Fatima
 
Nawrócenie powstrzyma gniew Boży
Plinio Correa de Oliveira

Orędzie Fatimskie jest rozpowszechniane po świecie już od siedmiu dekad (tekst został napisany w latach 80-tych XX wieku – przyp. red.), a nie zdołało jeszcze przyczynić się do nawrócenia rodzaju ludzkiego. Ściślej rzecz ujmując, nie zdołało przyczynić się do nawrócenia katolików, na których modlitwy, pokutę oraz poprawę życia Maryja najbardziej liczy, jako na skuteczne narzędzie powstrzymania gniewu Jej Syna, aby mogło nastać Jej panowanie nad światem.


Orędzie nie wspomina, w jaki sposób w czasie strasznych dni kary Bóg będzie wspierał tych, którzy uwierzyli w obietnice złożone przez Matkę Bożą; nie mówi także, czego się od nich będzie wówczas oczekiwać. Zagłębiając się w hipotezę kary Bożej, możemy stwierdzić, że kontekst Orędzia Fatimskiego prowadzi do wniosku, iż jej charakter będzie przynajmniej dwojakiego rodzaju. Mogą się na nią złożyć wojny (nie tylko międzynarodowe, ale i domowe) oraz kataklizmy naturalne.


Nie wiemy, czy wojny te będą miały podłoże ideologiczne, czy też będą to konflikty pomiędzy wiernymi i niewiernymi (jawnymi lub zakamuflowanymi heretykami i schizmatykami, poganami, ateistami itp.). Być może nie będą miały żadnych oficjalnych konotacji ideologicznych, jak na przykład konflikt francusko‑pruski z lat 1870–1871 albo pierwsza wojna światowa…


W roku 1917, kiedy orędzie zostało przekazane ludziom, rozróżnienie pomiędzy wojnami i kataklizmami naturalnymi zdawało się być bardzo przejrzyste. Niemożliwym wszak wydawało się wówczas, by człowiek mógł wywołać katastrofy przyrodnicze; postrzegano je raczej jako konsekwencję Bożej sprawiedliwości, dokonującej się za pośrednictwem żywiołów. Rozróżnienie owo pozostaje wciąż aktualne, musimy jednak wziąć pod uwagę, iż od tamtej pory człowiek posiadł zdolność wywołania kataklizmu o nieobliczalnych rozmiarach za pomocą broni jądrowej.
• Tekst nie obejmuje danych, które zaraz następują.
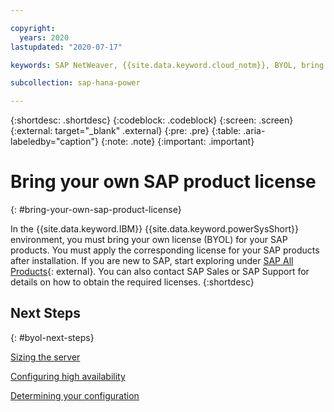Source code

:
 ```yaml
---

copyright:
  years: 2020
lastupdated: "2020-07-17"

keywords: SAP NetWeaver, {{site.data.keyword.cloud_notm}}, BYOL, bring your own license, SAP certified, {{site.data.keyword.powerSys_notm}}, SAP license key, saplikey

subcollection: sap-hana-power

---
```


{:shortdesc: .shortdesc}
{:codeblock: .codeblock}
{:screen: .screen}
{:external: target="_blank" .external}
{:pre: .pre}
{:table: .aria-labeledby="caption"}
{:note: .note}
{:important: .important}


# Bring your own SAP product license
{: #bring-your-own-sap-product-license}

In the {{site.data.keyword.IBM}} {{site.data.keyword.powerSysShort}} environment, you must bring your own license (BYOL) for your SAP products. You must apply the corresponding license for your SAP products after installation. If you are new to SAP, start exploring under [SAP All Products](https://www.sap.com/products.html){: external}. You can also contact SAP Sales or SAP Support for details on how to obtain the required licenses.
{:shortdesc}


## Next Steps
{: #byol-next-steps}

[Sizing the server](/docs/sap-hana-power?topic=sap-hana-power-size_the_server)

[Configuring high availability](/docs/sap-hana-power?topic=sap-hana-power-ha_config)

[Determining your configuration](/docs/sap-hana-power?topic=sap-hana-power-determine_configuration)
Możliwe także, iż skutkom atomowej hekatomby towarzyszyć będą zesłane przez Boga anomalia ściśle przyrodnicze.


Pozostaje jeszcze jedno spostrzeżenie. Z punktu widzenia Orędzia Fatimskiego, rzeczywista gwarancja zabezpieczenia ludzkości przed katastrofą leży nie tyle w polityce rozbrojenia, traktatach pokojowych i tym podobnych, ale w nawróceniu. Innymi słowy – zgodnie z zapowiedzią Matki Bożej – jeżeli ludzie nie przestaną obrażać Boga, kara z pewnością nadejdzie, bez względu na to, jak bardzo będziemy się starali jej uniknąć za pomocą różnych sposobów. Z drugiej strony, jeżeli się poprawimy, Bóg nie tylko powstrzyma swój gniew, ale także obdarzy nas wszelkimi środkami potrzebnymi do zachowania trwałego pokoju. Będzie to pokój Chrystusowy za panowania Chrystusa i pokój Maryi za Jej panowania.